Son bir ihtimal ise istihdam edilenler ile işbaşında olanlar arasındaki farktır. Çalışanlar anket yapıldığı dönemde işbaşında olmasalar da üç ay içinde işlerine dönmeyi umuyorsa ve gelirlerinin yarısını elde etmeye devam ediyorsa istihdamda kabul ediliyor. Dolayısıyla kısa çalışma ödeneği alanlar ve ücretsiz izne çıkarılanlar istihdamda kabul ediliyor. Bu kişiler işbaşında değil. O nedenle istihdam edilenlerle iş başında olanlar arasındaki makas açılıyor. Ancak bu durum da istihdam artışını açıklamaya yetmiyor. Bu durum istihdamda düşüşü önler ancak yeni istihdam yaratmaz. Dolayısıyla bu ihtimallerin hiçbiri istihdamdaki devasa artışı izah etmiyor.

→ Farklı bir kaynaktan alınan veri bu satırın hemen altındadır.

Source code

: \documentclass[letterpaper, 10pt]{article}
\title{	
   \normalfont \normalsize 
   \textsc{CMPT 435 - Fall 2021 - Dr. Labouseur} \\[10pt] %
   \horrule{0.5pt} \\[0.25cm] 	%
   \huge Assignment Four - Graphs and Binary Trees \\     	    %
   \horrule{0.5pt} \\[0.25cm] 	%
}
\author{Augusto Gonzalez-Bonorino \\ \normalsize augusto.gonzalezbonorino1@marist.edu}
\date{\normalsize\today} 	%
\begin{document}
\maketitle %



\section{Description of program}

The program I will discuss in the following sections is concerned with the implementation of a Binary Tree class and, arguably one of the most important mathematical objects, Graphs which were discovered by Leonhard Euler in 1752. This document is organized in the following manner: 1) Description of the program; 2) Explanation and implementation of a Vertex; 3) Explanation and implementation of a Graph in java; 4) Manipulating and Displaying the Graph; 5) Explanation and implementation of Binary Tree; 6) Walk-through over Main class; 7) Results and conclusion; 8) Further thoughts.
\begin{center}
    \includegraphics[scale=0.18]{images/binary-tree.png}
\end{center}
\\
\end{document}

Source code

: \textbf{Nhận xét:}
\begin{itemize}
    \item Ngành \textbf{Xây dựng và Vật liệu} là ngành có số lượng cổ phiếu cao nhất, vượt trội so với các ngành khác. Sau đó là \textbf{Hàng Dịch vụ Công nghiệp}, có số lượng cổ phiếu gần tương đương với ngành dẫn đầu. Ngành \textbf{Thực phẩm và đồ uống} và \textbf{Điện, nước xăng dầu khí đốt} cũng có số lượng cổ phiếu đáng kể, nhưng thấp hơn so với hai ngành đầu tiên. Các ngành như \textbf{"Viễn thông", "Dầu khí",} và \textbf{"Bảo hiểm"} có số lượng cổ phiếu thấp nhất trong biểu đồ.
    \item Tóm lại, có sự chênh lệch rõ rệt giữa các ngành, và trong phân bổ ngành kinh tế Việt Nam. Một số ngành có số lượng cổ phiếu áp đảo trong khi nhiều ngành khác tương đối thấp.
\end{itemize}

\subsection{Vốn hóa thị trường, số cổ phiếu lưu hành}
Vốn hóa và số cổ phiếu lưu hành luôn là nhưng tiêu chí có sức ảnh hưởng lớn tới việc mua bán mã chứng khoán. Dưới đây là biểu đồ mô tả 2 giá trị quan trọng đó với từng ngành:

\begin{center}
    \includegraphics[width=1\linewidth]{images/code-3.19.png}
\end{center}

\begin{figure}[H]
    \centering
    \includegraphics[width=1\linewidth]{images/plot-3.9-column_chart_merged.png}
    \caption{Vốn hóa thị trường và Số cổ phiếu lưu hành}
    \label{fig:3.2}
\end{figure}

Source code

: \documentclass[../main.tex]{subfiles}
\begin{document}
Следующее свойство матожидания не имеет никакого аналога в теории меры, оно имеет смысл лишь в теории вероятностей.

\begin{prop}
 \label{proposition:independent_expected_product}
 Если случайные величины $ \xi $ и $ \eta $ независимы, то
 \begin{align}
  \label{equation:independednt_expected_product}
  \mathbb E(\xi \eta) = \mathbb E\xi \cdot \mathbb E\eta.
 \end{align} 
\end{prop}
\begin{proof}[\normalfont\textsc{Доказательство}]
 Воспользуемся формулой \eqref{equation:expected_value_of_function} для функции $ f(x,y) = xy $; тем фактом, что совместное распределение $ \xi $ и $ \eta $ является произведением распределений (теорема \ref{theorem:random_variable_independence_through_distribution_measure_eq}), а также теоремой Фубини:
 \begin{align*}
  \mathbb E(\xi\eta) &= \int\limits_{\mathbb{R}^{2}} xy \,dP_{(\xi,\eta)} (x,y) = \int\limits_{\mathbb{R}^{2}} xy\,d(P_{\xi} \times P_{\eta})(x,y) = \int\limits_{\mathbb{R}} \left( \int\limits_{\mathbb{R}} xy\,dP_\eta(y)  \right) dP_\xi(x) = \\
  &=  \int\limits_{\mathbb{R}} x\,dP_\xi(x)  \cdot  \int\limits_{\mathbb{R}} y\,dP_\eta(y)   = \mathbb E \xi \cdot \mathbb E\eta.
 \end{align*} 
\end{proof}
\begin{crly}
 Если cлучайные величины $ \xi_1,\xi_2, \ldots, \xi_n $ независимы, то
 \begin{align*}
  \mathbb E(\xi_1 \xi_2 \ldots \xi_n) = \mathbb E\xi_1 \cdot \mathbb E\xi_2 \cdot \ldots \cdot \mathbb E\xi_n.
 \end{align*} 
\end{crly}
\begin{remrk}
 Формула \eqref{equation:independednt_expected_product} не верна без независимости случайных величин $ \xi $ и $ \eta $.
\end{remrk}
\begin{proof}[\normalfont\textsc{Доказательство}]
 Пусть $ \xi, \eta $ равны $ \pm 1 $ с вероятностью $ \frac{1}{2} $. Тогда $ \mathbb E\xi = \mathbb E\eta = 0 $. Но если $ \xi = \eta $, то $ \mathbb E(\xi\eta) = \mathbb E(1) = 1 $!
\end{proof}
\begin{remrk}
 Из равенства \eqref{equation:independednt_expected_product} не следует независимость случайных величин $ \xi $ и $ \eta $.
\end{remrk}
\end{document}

Soru orta yerde duruyor: Bir ekonomide bir yandan işbaşında olmayanların sayısı artarken (1,8 milyon işçi İŞKUR’dan iş ve gelir kaybı ödeneği alırken) nasıl oluyor da istihdamda 1,7 milyonluk artış oluyor? Nasıl oluyor da bir ekonomi kış ve pandemi koşullarında üç ayda 1,1 milyon yeni istihdam yaratıyor? Ve nasıl oluyor da erkek istihdamı üç ayda 1 milyon 87 bin artarken kadın istihdamı sadece 6 bin artıyor? Bu veriler hayatın olağan akışına aykırı görünüyor. Ortada ekonominin reel durumuyla izahı zor bir tablo var. Yoksa istihdamdaki artış fiilen olmayan hayali, fiktif bir artış mı?

İstihdamdaki bu acayip artışın izah edilmesi gerekiyor. Ben izah edemiyorum ve kavrayamıyorum. Muhtemelen hata bendedir! TÜİK izah ederse bu devasa istihdam artışının nedenleri anlarız belki.